Dili – East Timor risks erupting in violence again if its government and the UN fail to quickly reform the country's security forces, which remain vulnerable to political abuse, a think-tank warned Friday.
The International Crisis Group (ICG), which monitors conflict-torn nations, said that the army here is still trading on its reputation for heroism in resisting the Indonesian occupation but has not yet found a new role.
"The police suffer from low status and an excess of political interference," the Brussels-based group warned in its report. "There is no national security policy and there are important gaps in security-related legislation."
East Timor finally won independence after a 24-year occupation by Indonesia in 2002. Factions from the army and police waged battled on Dili's streets four years later, leaving at least 37 people dead and forcing about 15 percent of the one million-strong population to flee their homes.
International peacekeepers and UN police were deployed after the violence and remain on patrol, but the situation remains fragile with most refugees still packing makeshift camps by night.
A particular issue needing attention by the Timorese, ICG said, is who does what in the forces, with lines dangerously blurred between the police and army.
While police typically have primary responsibility for internal security, "the Timorese police have not been given the resources, training and backing to fulfil this role effectively, and national leaders have been too ready to call in the army when disorder threatens."
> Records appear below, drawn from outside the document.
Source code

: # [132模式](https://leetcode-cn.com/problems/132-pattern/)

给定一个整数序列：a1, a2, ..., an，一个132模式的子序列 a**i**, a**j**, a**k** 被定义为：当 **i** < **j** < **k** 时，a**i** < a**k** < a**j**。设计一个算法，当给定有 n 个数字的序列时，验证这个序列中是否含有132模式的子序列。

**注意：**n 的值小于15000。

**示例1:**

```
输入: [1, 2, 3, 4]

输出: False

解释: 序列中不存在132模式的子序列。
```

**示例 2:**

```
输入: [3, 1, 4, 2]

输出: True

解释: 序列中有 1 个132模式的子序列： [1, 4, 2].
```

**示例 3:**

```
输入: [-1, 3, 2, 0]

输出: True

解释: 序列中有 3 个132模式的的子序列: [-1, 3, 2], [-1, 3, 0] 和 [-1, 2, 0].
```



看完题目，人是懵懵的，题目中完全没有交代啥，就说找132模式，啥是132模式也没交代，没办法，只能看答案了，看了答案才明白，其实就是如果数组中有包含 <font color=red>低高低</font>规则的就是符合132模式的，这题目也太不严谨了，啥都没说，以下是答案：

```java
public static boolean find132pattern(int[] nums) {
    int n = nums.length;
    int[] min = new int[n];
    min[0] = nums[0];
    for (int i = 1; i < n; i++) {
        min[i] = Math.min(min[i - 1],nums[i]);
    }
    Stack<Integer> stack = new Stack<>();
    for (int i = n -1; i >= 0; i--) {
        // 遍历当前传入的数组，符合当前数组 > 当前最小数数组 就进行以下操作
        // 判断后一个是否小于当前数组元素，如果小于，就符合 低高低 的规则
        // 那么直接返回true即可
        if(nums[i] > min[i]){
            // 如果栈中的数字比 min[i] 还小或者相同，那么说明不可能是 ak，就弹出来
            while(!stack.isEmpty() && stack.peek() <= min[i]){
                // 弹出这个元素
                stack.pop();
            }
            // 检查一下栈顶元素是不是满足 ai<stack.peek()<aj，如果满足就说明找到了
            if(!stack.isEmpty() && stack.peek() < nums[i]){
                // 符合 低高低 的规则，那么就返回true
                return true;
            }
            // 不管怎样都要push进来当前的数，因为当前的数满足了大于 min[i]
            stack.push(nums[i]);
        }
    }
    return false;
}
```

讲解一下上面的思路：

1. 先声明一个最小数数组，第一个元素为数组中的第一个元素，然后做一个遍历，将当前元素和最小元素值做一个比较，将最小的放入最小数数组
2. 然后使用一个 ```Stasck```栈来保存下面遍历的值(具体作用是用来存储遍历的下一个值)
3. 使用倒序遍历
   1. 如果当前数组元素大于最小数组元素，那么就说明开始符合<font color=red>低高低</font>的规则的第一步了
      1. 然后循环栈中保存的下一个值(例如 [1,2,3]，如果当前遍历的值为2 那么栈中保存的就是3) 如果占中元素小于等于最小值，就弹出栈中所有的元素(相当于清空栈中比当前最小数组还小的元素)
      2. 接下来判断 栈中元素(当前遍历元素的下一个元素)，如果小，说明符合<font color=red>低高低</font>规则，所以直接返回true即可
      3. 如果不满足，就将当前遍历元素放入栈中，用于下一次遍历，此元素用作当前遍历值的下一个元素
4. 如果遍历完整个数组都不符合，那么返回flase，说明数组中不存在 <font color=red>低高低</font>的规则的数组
The potential for political actors to use the army and police for their own purposes remains high and new legislation was needed to clarify who has the lead role in security sector police, the ICG said.
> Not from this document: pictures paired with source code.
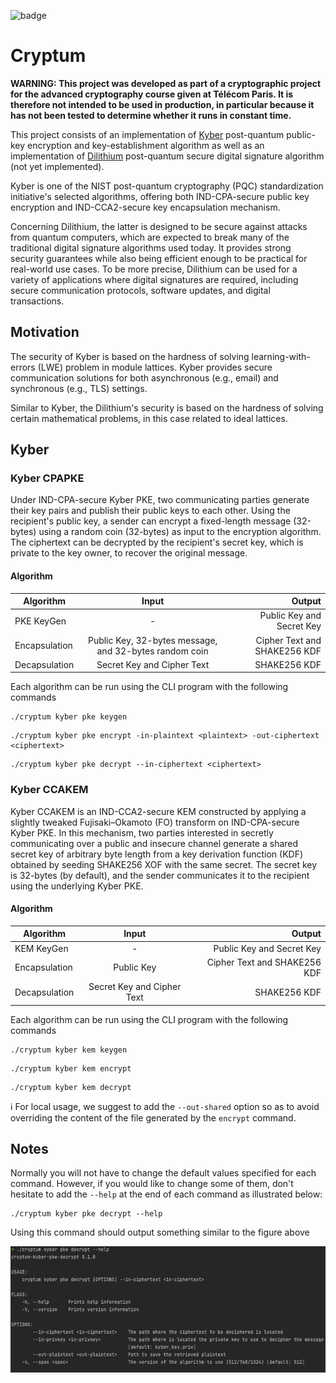 ![badge](https://github.com/0xHexPloit/Cryptum/actions/workflows/rust/badge.svg)

# Cryptum

**WARNING: This project was developed as part of a cryptographic project for the advanced cryptography course given at Télécom Paris. It is therefore not intended to be used in production, in particular because it has not been tested to determine whether it runs in constant time.**

This project consists of an implementation of [Kyber](https://pq-crystals.org/kyber/data/kyber-specification-round3-20210804.pdf) post-quantum public-key encryption and key-establishment algorithm as well as an implementation of [Dilithium](https://pq-crystals.org/dilithium/data/dilithium-specification-round3-20210208.pdf) post-quantum secure digital signature algorithm (not yet implemented).

 Kyber is one of the NIST post-quantum cryptography (PQC) standardization initiative's selected algorithms, offering both IND-CPA-secure public key encryption and IND-CCA2-secure key encapsulation mechanism.

Concerning Dilithium, the latter is designed to be secure against attacks from quantum computers, which are expected to break many of the traditional digital signature algorithms used today. It provides strong security guarantees while also being efficient enough to be practical for real-world use cases. To be more precise, Dilithium can be used for a variety of applications where digital signatures are required, including secure communication protocols, software updates, and digital transactions.

## Motivation

The security of Kyber is based on the hardness of solving learning-with-errors (LWE) problem in module lattices. Kyber provides secure communication solutions for both asynchronous (e.g., email) and synchronous (e.g., TLS) settings.

Similar to Kyber, the Dilithium's security is based on the hardness of solving certain mathematical problems, in this case related to ideal lattices.

## Kyber

### Kyber CPAPKE

Under IND-CPA-secure Kyber PKE, two communicating parties generate their key pairs and publish their public keys to each other. Using the recipient's public key, a sender can encrypt a fixed-length message (32-bytes) using a random coin (32-bytes) as input to the encryption algorithm. The ciphertext can be decrypted by the recipient's secret key, which is private to the key owner, to recover the original message.

#### Algorithm
Algorithm | Input | Output
--- | :-: | --:
PKE KeyGen | - | Public Key and Secret Key
Encapsulation | Public Key, 32-bytes message, and 32-bytes random coin| Cipher Text and SHAKE256 KDF
Decapsulation | Secret Key and Cipher Text | SHAKE256 KDF

Each algorithm can be run using the CLI program with the following commands
```
./cryptum kyber pke keygen
```

```
./cryptum kyber pke encrypt -in-plaintext <plaintext> -out-ciphertext <ciphertext>
```
```
./cryptum kyber pke decrypt --in-ciphertext <ciphertext>
```

### Kyber CCAKEM

Kyber CCAKEM is an IND-CCA2-secure KEM constructed by applying a slightly tweaked Fujisaki–Okamoto (FO) transform on IND-CPA-secure Kyber PKE. In this mechanism, two parties interested in secretly communicating over a public and insecure channel generate a shared secret key of arbitrary byte length from a key derivation function (KDF) obtained by seeding SHAKE256 XOF with the same secret. The secret key is 32-bytes (by default), and the sender communicates it to the recipient using the underlying Kyber PKE.

#### Algorithm
Algorithm | Input | Output
--- | :-: | --:
KEM KeyGen | - | Public Key and Secret Key
Encapsulation | Public Key | Cipher Text and SHAKE256 KDF
Decapsulation | Secret Key and Cipher Text | SHAKE256 KDF

Each algorithm can be run using the CLI program with the following commands
```
./cryptum kyber kem keygen 
```
```
./cryptum kyber kem encrypt
```

```
./cryptum kyber kem decrypt
```
ℹ️ For local usage, we suggest to add the `--out-shared` option so as to avoid overriding the content of the file generated by the `encrypt` command.

## Notes

Normally you will not have to change the default values specified for each command. However, if you would like to change some of them, don't hesitate to add the `--help` at the end of each command as illustrated below:
```
./cryptum kyber pke decrypt --help
```

Using this command should output something similar to the figure above

![help](https://github.com/0xHexPloit/Cryptum/blob/pke/assets/decrypt_help.png?raw=true)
While the government still needed to conduct a comprehensive security review that the UN Security Council called for, it could meantime take constructive steps such as increasing salaries, improving donor coordination and addressing legislative gaps.
"The government has a chance – while international troops maintain basic security and the UN offers assistance – to conduct a genuine reform of the security sector, but it will have to move quickly," John Virgoe, the ICG's South East Asia project director, said in a statement accompanying the report.
International goodwill was not inexhaustible and signs of donor fatigue were already emerging, the report said.
The international community must also do a better job of coordinating its own support to the security sector and responding as the Timorese carry out their reforms, it said.